After upgrading to Drupal 6 I opted for a quick and dirty XML sitemap approach. Before I was using the XML Sitemap module which is currently available for Drupal 6 as a development snapshot or directly from CVS. The module offers settings for priority and change frequency. Moreover the module allows for adding taxonomy term and user URLs to the sitemap.

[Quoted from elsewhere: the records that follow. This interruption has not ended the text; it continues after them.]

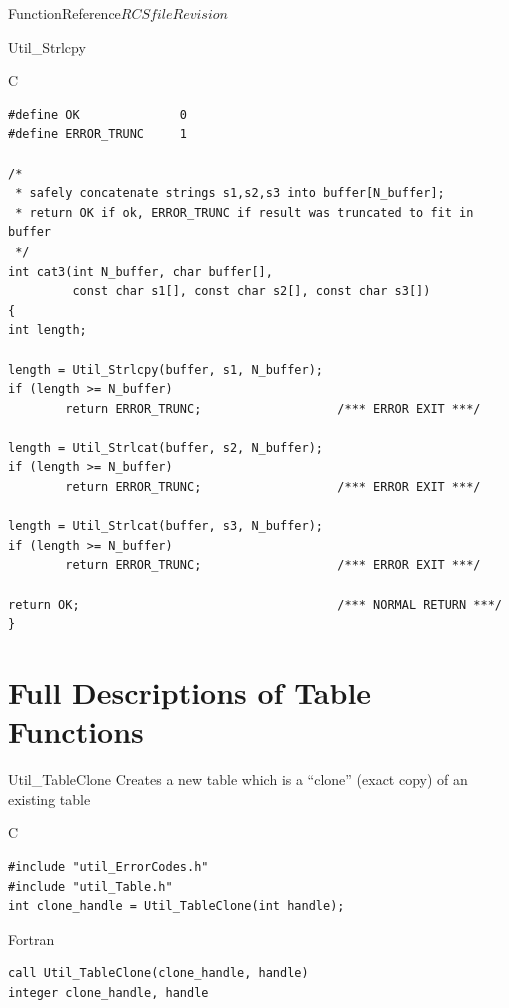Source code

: \begin{cactuspart}{FunctionReference}{$RCSfile$}{$Revision$}
\begin{FunctionDescription}{Util\_Strlcpy}
\begin{ExampleSection}
\begin{Example}{C}
\begin{verbatim}
#define OK              0
#define ERROR_TRUNC     1

/*
 * safely concatenate strings s1,s2,s3 into buffer[N_buffer];
 * return OK if ok, ERROR_TRUNC if result was truncated to fit in buffer
 */
int cat3(int N_buffer, char buffer[],
         const char s1[], const char s2[], const char s3[])
{
int length;

length = Util_Strlcpy(buffer, s1, N_buffer);
if (length >= N_buffer)
        return ERROR_TRUNC;                   /*** ERROR EXIT ***/

length = Util_Strlcat(buffer, s2, N_buffer);
if (length >= N_buffer)
        return ERROR_TRUNC;                   /*** ERROR EXIT ***/

length = Util_Strlcat(buffer, s3, N_buffer);
if (length >= N_buffer)
        return ERROR_TRUNC;                   /*** ERROR EXIT ***/

return OK;                                    /*** NORMAL RETURN ***/
}
\end{verbatim}
\end{Example}
\end{ExampleSection}
\end{FunctionDescription}


\section{Full Descriptions of Table Functions}


\begin{FunctionDescription}{Util\_TableClone}
\label{Util-TableClone}
Creates a new table which is a ``clone'' (exact copy) of an existing
table

\begin{SynopsisSection}
\begin{Synopsis}{C}
\begin{verbatim}
#include "util_ErrorCodes.h"
#include "util_Table.h"
int clone_handle = Util_TableClone(int handle);
\end{verbatim}
\end{Synopsis}
\begin{Synopsis}{Fortran}
\begin{verbatim}
call Util_TableClone(clone_handle, handle)
integer clone_handle, handle
\end{verbatim}
\end{Synopsis}
\end{SynopsisSection}


\end{FunctionDescription}
\end{cactuspart}
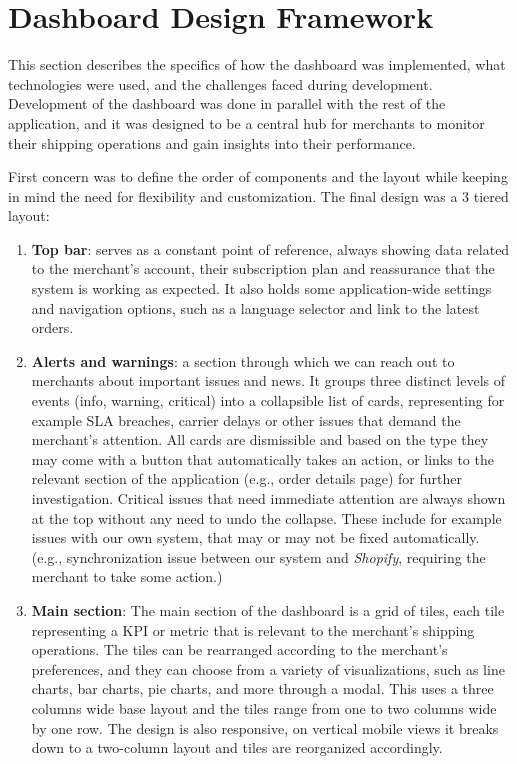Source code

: \documentclass{imc-inf}
\begin{document}
\section{Dashboard Design Framework}
\label{sec:dashboard-design}
This section describes the specifics of how the dashboard was implemented, what technologies were used, and the challenges faced during development.
Development of the dashboard was done in parallel with the rest of the application, and it was designed to be a central hub for merchants to monitor their shipping operations and gain insights into their performance.

First concern was to define the order of components and the layout while keeping in mind the need for flexibility and customization.
The final design was a 3 tiered layout:

\begin{enumerate}
  \item \textbf{Top bar}: serves as a constant point of reference, always showing data related to the merchant's account, their subscription plan and reassurance that the system is working as expected. It also holds some application-wide settings and navigation options, such as a language selector and link to the latest orders.
  \item \textbf{Alerts and warnings}: a section through which we can reach out to merchants about important issues and news. It groups three distinct levels of events (info, warning, critical) into a collapsible list of cards, representing for example SLA breaches, carrier delays or other issues that demand the merchant's attention. All cards are dismissible and based on the type they may come with a button that automatically takes an action, or links to the relevant section of the application (e.g., order details page) for further investigation. Critical issues that need immediate attention are always shown at the top without any need to undo the collapse. These include for example issues with our own system, that may or may not be fixed automatically. (e.g., synchronization issue between our system and \textit{Shopify}, requiring the merchant to take some action.)
  \item \textbf{Main section}: The main section of the dashboard is a grid of tiles, each tile representing a KPI or metric that is relevant to the merchant's shipping operations. The tiles can be rearranged according to the merchant's preferences, and they can choose from a variety of visualizations, such as line charts, bar charts, pie charts, and more through a modal. This uses a three columns wide base layout and the tiles range from one to two columns wide by one row. The design is also responsive, on vertical mobile views it breaks down to a two-column layout and tiles are reorganized accordingly.
\end{enumerate}
\end{document}
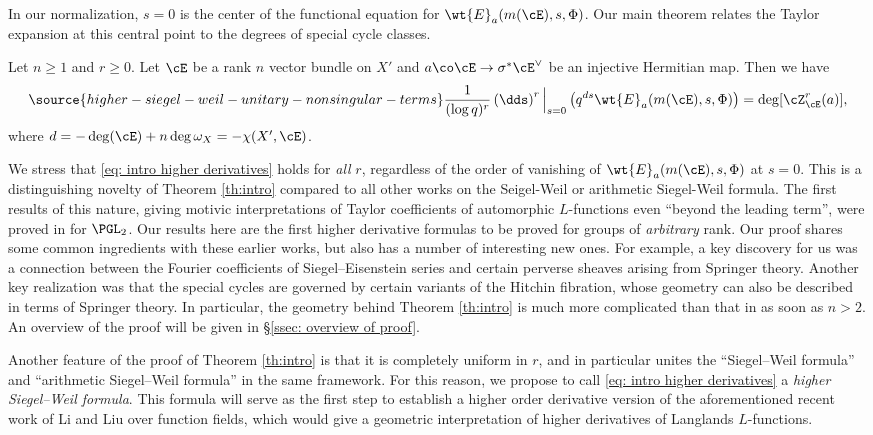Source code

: In our normalization, $s=0$ is the center of the functional equation for $\wt{E}_a(m(\cE), s, \Phi)$. Our main theorem relates the Taylor expansion at this central point to the degrees of special cycle classes.

\begin{thm}
\notready\label{th:intro} Let $n \geq 1$ and $r \geq 0$. Let $\cE$ be a rank $n$ vector bundle on $X'$ and $a \co \cE \rightarrow \sigma^*  \cE^{\vee}$ be an injective Hermitian map. Then we have
\begin{equation}\label{eq: intro higher derivatives}
\source{higher-siegel-weil-unitary-nonsingular-terms}
\frac{1}{(\log q)^r}  \left(\dds \right)^r\Big|_{s=0} \left( q^{ds} \wt{E}_{a}(m(\cE),s,\Phi) \right)  =  \deg [\cZ_{\cE}^r(a)],
\end{equation}
where $d=-\deg(\cE)+n\deg\omega_X =-\chi(X',\cE)$.
\end{thm}



 We stress that \eqref{eq: intro higher derivatives} holds for \emph{all} $r$, regardless of the order of vanishing of $\wt{E}_{a}(m(\cE),s,\Phi)$ at $s=0$. This is a distinguishing novelty of Theorem \ref{th:intro} compared to all other works on the Seigel-Weil or arithmetic Siegel-Weil formula. The first results of this nature, giving motivic interpretations of Taylor coefficients of automorphic $L$-functions even ``beyond the leading term'', were proved in \cite{YZ,YZII} for $\PGL_2$. Our results here are the first higher derivative formulas to be proved for groups of \emph{arbitrary} rank. Our proof shares some common ingredients with these earlier works, but also has a number of interesting new ones. For example, a key discovery for us was a connection between the Fourier coefficients of Siegel--Eisenstein series and certain perverse sheaves arising from Springer theory. Another key realization was that the special cycles are governed by certain variants of the Hitchin fibration, whose geometry can also be described in terms of Springer theory. In particular, the geometry behind Theorem \ref{th:intro} is much more complicated than that in \cite{YZ,YZII} as soon as $n>2$. An overview of the proof will be given in \S \ref{ssec: overview of proof}.

Another feature of the proof of Theorem \ref{th:intro} is that it is completely uniform in $r$, and in particular unites the ``Siegel--Weil formula'' and ``arithmetic Siegel--Weil formula'' in the same framework. For this reason, we propose to call \eqref{eq: intro higher derivatives} a {\em higher Siegel--Weil formula}. This formula will serve as the first step to establish a higher order derivative version of the aforementioned recent work of Li and Liu \cite{LL1,LL2} over function fields, which would give a geometric interpretation of higher derivatives of Langlands $L$-functions.

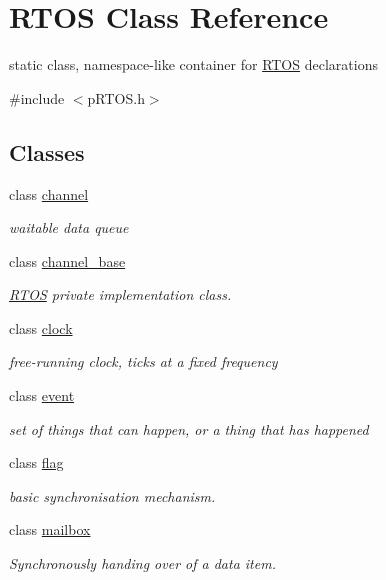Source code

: \hypertarget{class_r_t_o_s}{}\section{R\+T\+OS Class Reference}
\label{class_r_t_o_s}


static class, namespace-\/like container for \hyperlink{class_r_t_o_s}{R\+T\+OS} declarations  




{\ttfamily \#include $<$p\+R\+T\+O\+S.\+h$>$}

\subsection*{Classes}
\begin{DoxyCompactItemize}
\item 
class \hyperlink{class_r_t_o_s_1_1channel}{channel}
\begin{DoxyCompactList}\small\item\em waitable data queue \end{DoxyCompactList}\item 
class \hyperlink{class_r_t_o_s_1_1channel__base}{channel\+\_\+base}
\begin{DoxyCompactList}\small\item\em \hyperlink{class_r_t_o_s}{R\+T\+OS} private implementation class. \end{DoxyCompactList}\item 
class \hyperlink{class_r_t_o_s_1_1clock}{clock}
\begin{DoxyCompactList}\small\item\em free-\/running clock, ticks at a fixed frequency \end{DoxyCompactList}\item 
class \hyperlink{class_r_t_o_s_1_1event}{event}
\begin{DoxyCompactList}\small\item\em set of things that can happen, or a thing that has happened \end{DoxyCompactList}\item 
class \hyperlink{class_r_t_o_s_1_1flag}{flag}
\begin{DoxyCompactList}\small\item\em basic synchronisation mechanism. \end{DoxyCompactList}\item 
class \hyperlink{class_r_t_o_s_1_1mailbox}{mailbox}
\begin{DoxyCompactList}\small\item\em Synchronously handing over of a data item. \end{DoxyCompactList}\item 

\end{DoxyCompactItemize}

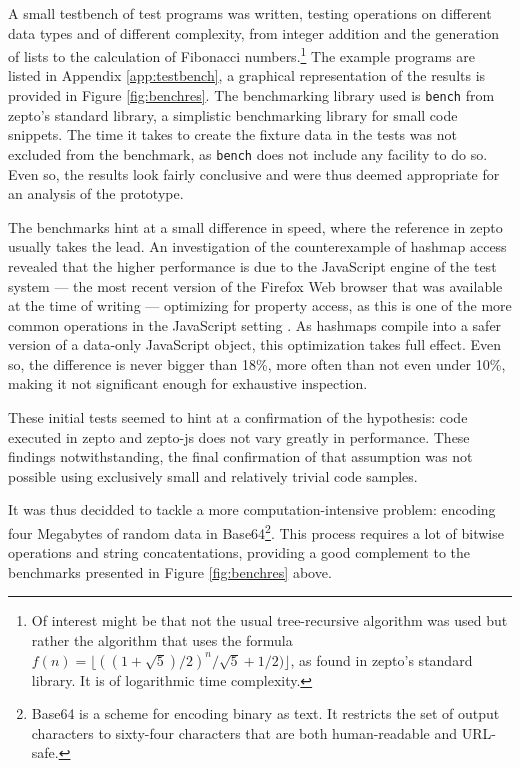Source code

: \documentclass[oneside,11pt,xetex]{scrbook}
\begin{document}
A small testbench of test programs was written, testing operations on
different data types and of different complexity, from integer addition and
the generation of lists to the calculation of Fibonacci numbers.\footnote{Of interest
might be that not the usual tree-recursive algorithm was used but rather the
algorithm that uses the formula \(f(n) = \lfloor{((1 + \sqrt{5}) / 2)^n / \sqrt{5} + 1/2)}\rfloor\),
as found in zepto's standard library. It is of logarithmic time complexity.}
The example programs are listed in Appendix \ref{app:testbench}, a graphical
representation of the results is provided in Figure \ref{fig:benchres}. The
benchmarking library used is \texttt{bench} from zepto's standard library,
a simplistic benchmarking library for small code snippets. The time it takes to
create the fixture data in the tests was not excluded from the benchmark, as
\texttt{bench} does not include any facility to do so. Even so, the results look
fairly conclusive and were thus deemed appropriate for an analysis of the
prototype.

The benchmarks hint at a small difference in speed, where the reference
in zepto usually takes the lead. An investigation of the counterexample of
hashmap access revealed that the higher performance is due to the JavaScript
engine of the test system --- the most recent version of the Firefox Web browser
that was available at the time of writing --- optimizing for property access, as
this is one of the more common operations in the JavaScript setting \parencite{JSPA}.
As hashmaps compile into a safer version of a data-only JavaScript object, this
optimization takes full effect. Even so, the difference is never bigger than 18\%,
more often than not even under 10\%, making it not significant enough
for exhaustive inspection.

These initial tests seemed to hint at a confirmation of the hypothesis: code executed
in zepto and zepto-js does not vary greatly in performance. These findings notwithstanding,
the final confirmation of that assumption was not possible using exclusively small and
relatively trivial code samples.

It was thus decidded to tackle a more computation-intensive problem:
encoding four Megabytes of random data in Base64\footnote{Base64 is a scheme
for encoding binary as text. It restricts the set of output characters to
sixty-four characters that are both human-readable and URL-safe.}. This
process requires a lot of bitwise operations and string concatentations,
providing a good complement to the benchmarks presented in Figure
\ref{fig:benchres} above.
\end{document}
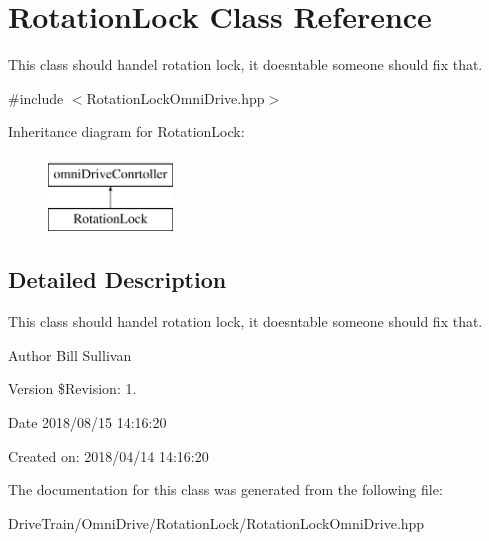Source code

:\hypertarget{class_rotation_lock}{}\section{Rotation\+Lock Class Reference}
\label{class_rotation_lock}


This class should handel rotation lock, it doesn\textquotesingle{}table someone should fix that.  




{\ttfamily \#include $<$Rotation\+Lock\+Omni\+Drive.\+hpp$>$}

Inheritance diagram for Rotation\+Lock\+:\begin{figure}[H]
\begin{center}
\leavevmode
\includegraphics[height=2.000000cm]{class_rotation_lock}
\end{center}
\end{figure}


\subsection{Detailed Description}
This class should handel rotation lock, it doesn\textquotesingle{}table someone should fix that. 

\begin{DoxyAuthor}{Author}
Bill Sullivan
\end{DoxyAuthor}
\begin{DoxyVersion}{Version}
\$\+Revision\+: 1.
\end{DoxyVersion}
\begin{DoxyDate}{Date}
2018/08/15 14\+:16\+:20
\end{DoxyDate}
Created on\+: 2018/04/14 14\+:16\+:20 

The documentation for this class was generated from the following file\+:\begin{DoxyCompactItemize}
\item 
Drive\+Train/\+Omni\+Drive/\+Rotation\+Lock/Rotation\+Lock\+Omni\+Drive.\+hpp\end{DoxyCompactItemize}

I only wanted nodes and the front page to appear in the sitemap's XML output without priority or change frequency information. Having the path and pathauto modules enabled, which ensure that every node gets a meaningful and search engine friendly URL, a simple database query joining two tables is enough to get the necessary data for all published nodes.

Code Snippets

To make the sitemap reachable via a URL a menu item of the type MENU_CALLBACK goes into the menu hook of a module named custom. The menu hook changed in Drupal 6 and so did the whole menu system which was completely rewritten by chx. To learn more about it, read the menu module documentation.

<?php
function custom_menu() {
 
$items = array();
 
$items['sitemap'] = array(
   
'title' => 'XML Sitemap',
   
'access arguments' => array('access content'),
   
'type' => MENU_CALLBACK,
   
'page callback' => 'custom_sitemap'
 
);
  return
$items;
}
?>

When the URL /sitemap is requested the function custom_sitemap() is called. The sql query joins the node and url_alias tables to retrieve all modified dates and URL aliases of published nodes which are stored in an associative array called urls. The URL aliases 403 and 404, that are used for custom error pages, are omitted from the array.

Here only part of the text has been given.